Activity
Please read the records below and return each line holding the string "with".

[Plain-text document sources]
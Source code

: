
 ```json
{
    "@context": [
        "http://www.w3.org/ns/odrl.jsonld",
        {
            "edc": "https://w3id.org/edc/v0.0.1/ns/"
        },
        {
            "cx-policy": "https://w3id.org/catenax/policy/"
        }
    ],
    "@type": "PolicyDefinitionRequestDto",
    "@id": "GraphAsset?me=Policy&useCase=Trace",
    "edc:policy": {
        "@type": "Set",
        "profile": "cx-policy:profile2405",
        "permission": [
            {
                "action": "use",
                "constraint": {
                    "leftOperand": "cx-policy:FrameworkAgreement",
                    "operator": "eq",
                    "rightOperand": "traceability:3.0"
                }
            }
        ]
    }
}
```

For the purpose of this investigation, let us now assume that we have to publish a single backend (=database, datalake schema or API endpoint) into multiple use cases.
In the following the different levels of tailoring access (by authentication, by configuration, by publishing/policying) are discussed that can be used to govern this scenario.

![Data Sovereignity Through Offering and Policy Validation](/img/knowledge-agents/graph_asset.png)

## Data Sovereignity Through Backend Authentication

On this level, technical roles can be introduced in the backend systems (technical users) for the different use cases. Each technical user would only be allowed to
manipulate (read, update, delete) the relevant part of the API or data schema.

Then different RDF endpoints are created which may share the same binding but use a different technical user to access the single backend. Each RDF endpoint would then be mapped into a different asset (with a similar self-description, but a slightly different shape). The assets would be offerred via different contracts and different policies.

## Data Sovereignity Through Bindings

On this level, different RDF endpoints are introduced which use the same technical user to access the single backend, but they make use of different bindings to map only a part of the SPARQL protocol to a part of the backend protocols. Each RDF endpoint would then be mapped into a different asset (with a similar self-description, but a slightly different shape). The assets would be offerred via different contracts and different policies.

Result for this exercise
Then different RDF endpoints are created which may share the same binding but use a different technical user to access the single backend. Each RDF endpoint would then be mapped into a different asset (with a similar self-description, but a slightly different shape). The assets would be offerred via different contracts and different policies.
On this level, different RDF endpoints are introduced which use the same technical user to access the single backend, but they make use of different bindings to map only a part of the SPARQL protocol to a part of the backend protocols. Each RDF endpoint would then be mapped into a different asset (with a similar self-description, but a slightly different shape). The assets would be offerred via different contracts and different policies.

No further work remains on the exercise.